#### PROBLEM STATEMENT
Replicate the data exactly, every line included.

#### Stored data
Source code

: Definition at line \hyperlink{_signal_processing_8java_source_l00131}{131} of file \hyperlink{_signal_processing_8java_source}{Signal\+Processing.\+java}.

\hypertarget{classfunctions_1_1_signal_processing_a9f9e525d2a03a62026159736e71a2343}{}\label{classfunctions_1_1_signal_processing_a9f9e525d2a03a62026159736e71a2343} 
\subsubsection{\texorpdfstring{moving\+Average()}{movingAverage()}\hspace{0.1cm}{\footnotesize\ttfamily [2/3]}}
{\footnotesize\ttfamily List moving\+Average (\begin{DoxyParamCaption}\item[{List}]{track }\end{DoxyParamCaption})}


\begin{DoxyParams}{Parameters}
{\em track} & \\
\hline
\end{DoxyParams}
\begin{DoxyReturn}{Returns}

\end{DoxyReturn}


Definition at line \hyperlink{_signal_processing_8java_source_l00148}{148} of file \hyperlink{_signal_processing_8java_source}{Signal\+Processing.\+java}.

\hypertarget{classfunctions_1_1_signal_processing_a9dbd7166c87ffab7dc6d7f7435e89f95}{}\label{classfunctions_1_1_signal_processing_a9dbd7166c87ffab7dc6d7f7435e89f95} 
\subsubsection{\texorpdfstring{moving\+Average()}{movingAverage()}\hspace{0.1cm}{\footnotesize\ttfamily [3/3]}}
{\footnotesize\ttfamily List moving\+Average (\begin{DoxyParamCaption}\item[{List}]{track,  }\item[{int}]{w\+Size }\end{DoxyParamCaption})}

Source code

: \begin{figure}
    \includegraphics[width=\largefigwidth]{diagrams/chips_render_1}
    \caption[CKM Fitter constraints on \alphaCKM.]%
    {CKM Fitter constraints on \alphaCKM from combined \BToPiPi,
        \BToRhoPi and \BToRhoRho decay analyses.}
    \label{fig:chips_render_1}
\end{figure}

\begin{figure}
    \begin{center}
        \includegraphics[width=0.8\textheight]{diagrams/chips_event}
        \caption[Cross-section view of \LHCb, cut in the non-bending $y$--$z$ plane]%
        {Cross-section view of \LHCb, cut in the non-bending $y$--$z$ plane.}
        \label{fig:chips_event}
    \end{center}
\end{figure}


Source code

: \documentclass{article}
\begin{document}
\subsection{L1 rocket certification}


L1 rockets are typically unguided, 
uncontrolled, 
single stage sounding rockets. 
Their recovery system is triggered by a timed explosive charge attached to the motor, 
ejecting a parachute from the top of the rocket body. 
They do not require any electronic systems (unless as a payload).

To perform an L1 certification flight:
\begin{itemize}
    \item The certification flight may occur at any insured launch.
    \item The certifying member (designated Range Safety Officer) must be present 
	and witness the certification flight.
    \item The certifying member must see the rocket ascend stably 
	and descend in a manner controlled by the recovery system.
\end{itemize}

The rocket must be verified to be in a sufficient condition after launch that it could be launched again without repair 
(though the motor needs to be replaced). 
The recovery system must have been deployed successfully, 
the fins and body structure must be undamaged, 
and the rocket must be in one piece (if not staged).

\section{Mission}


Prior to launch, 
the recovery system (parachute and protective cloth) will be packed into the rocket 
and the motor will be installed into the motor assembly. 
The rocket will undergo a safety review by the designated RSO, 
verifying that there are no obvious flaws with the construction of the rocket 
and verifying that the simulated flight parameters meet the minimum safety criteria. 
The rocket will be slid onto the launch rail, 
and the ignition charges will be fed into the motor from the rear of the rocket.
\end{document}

#### EXERCISE OUTPUT
Source code

: Definition at line \hyperlink{_signal_processing_8java_source_l00131}{131} of file \hyperlink{_signal_processing_8java_source}{Signal\+Processing.\+java}.

\hypertarget{classfunctions_1_1_signal_processing_a9f9e525d2a03a62026159736e71a2343}{}\label{classfunctions_1_1_signal_processing_a9f9e525d2a03a62026159736e71a2343} 
\subsubsection{\texorpdfstring{moving\+Average()}{movingAverage()}\hspace{0.1cm}{\footnotesize\ttfamily [2/3]}}
{\footnotesize\ttfamily List moving\+Average (\begin{DoxyParamCaption}\item[{List}]{track }\end{DoxyParamCaption})}


\begin{DoxyParams}{Parameters}
{\em track} & \\
\hline
\end{DoxyParams}
\begin{DoxyReturn}{Returns}

\end{DoxyReturn}


Definition at line \hyperlink{_signal_processing_8java_source_l00148}{148} of file \hyperlink{_signal_processing_8java_source}{Signal\+Processing.\+java}.

\hypertarget{classfunctions_1_1_signal_processing_a9dbd7166c87ffab7dc6d7f7435e89f95}{}\label{classfunctions_1_1_signal_processing_a9dbd7166c87ffab7dc6d7f7435e89f95} 
\subsubsection{\texorpdfstring{moving\+Average()}{movingAverage()}\hspace{0.1cm}{\footnotesize\ttfamily [3/3]}}
{\footnotesize\ttfamily List moving\+Average (\begin{DoxyParamCaption}\item[{List}]{track,  }\item[{int}]{w\+Size }\end{DoxyParamCaption})}

Source code

: \begin{figure}
    \includegraphics[width=\largefigwidth]{diagrams/chips_render_1}
    \caption[CKM Fitter constraints on \alphaCKM.]%
    {CKM Fitter constraints on \alphaCKM from combined \BToPiPi,
        \BToRhoPi and \BToRhoRho decay analyses.}
    \label{fig:chips_render_1}
\end{figure}

\begin{figure}
    \begin{center}
        \includegraphics[width=0.8\textheight]{diagrams/chips_event}
        \caption[Cross-section view of \LHCb, cut in the non-bending $y$--$z$ plane]%
        {Cross-section view of \LHCb, cut in the non-bending $y$--$z$ plane.}
        \label{fig:chips_event}
    \end{center}
\end{figure}


Source code

: \documentclass{article}
\begin{document}
\subsection{L1 rocket certification}


L1 rockets are typically unguided, 
uncontrolled, 
single stage sounding rockets. 
Their recovery system is triggered by a timed explosive charge attached to the motor, 
ejecting a parachute from the top of the rocket body. 
They do not require any electronic systems (unless as a payload).

To perform an L1 certification flight:
\begin{itemize}
    \item The certification flight may occur at any insured launch.
    \item The certifying member (designated Range Safety Officer) must be present 
	and witness the certification flight.
    \item The certifying member must see the rocket ascend stably 
	and descend in a manner controlled by the recovery system.
\end{itemize}

The rocket must be verified to be in a sufficient condition after launch that it could be launched again without repair 
(though the motor needs to be replaced). 
The recovery system must have been deployed successfully, 
the fins and body structure must be undamaged, 
and the rocket must be in one piece (if not staged).

\section{Mission}


Prior to launch, 
the recovery system (parachute and protective cloth) will be packed into the rocket 
and the motor will be installed into the motor assembly. 
The rocket will undergo a safety review by the designated RSO, 
verifying that there are no obvious flaws with the construction of the rocket 
and verifying that the simulated flight parameters meet the minimum safety criteria. 
The rocket will be slid onto the launch rail, 
and the ignition charges will be fed into the motor from the rear of the rocket.
\end{document}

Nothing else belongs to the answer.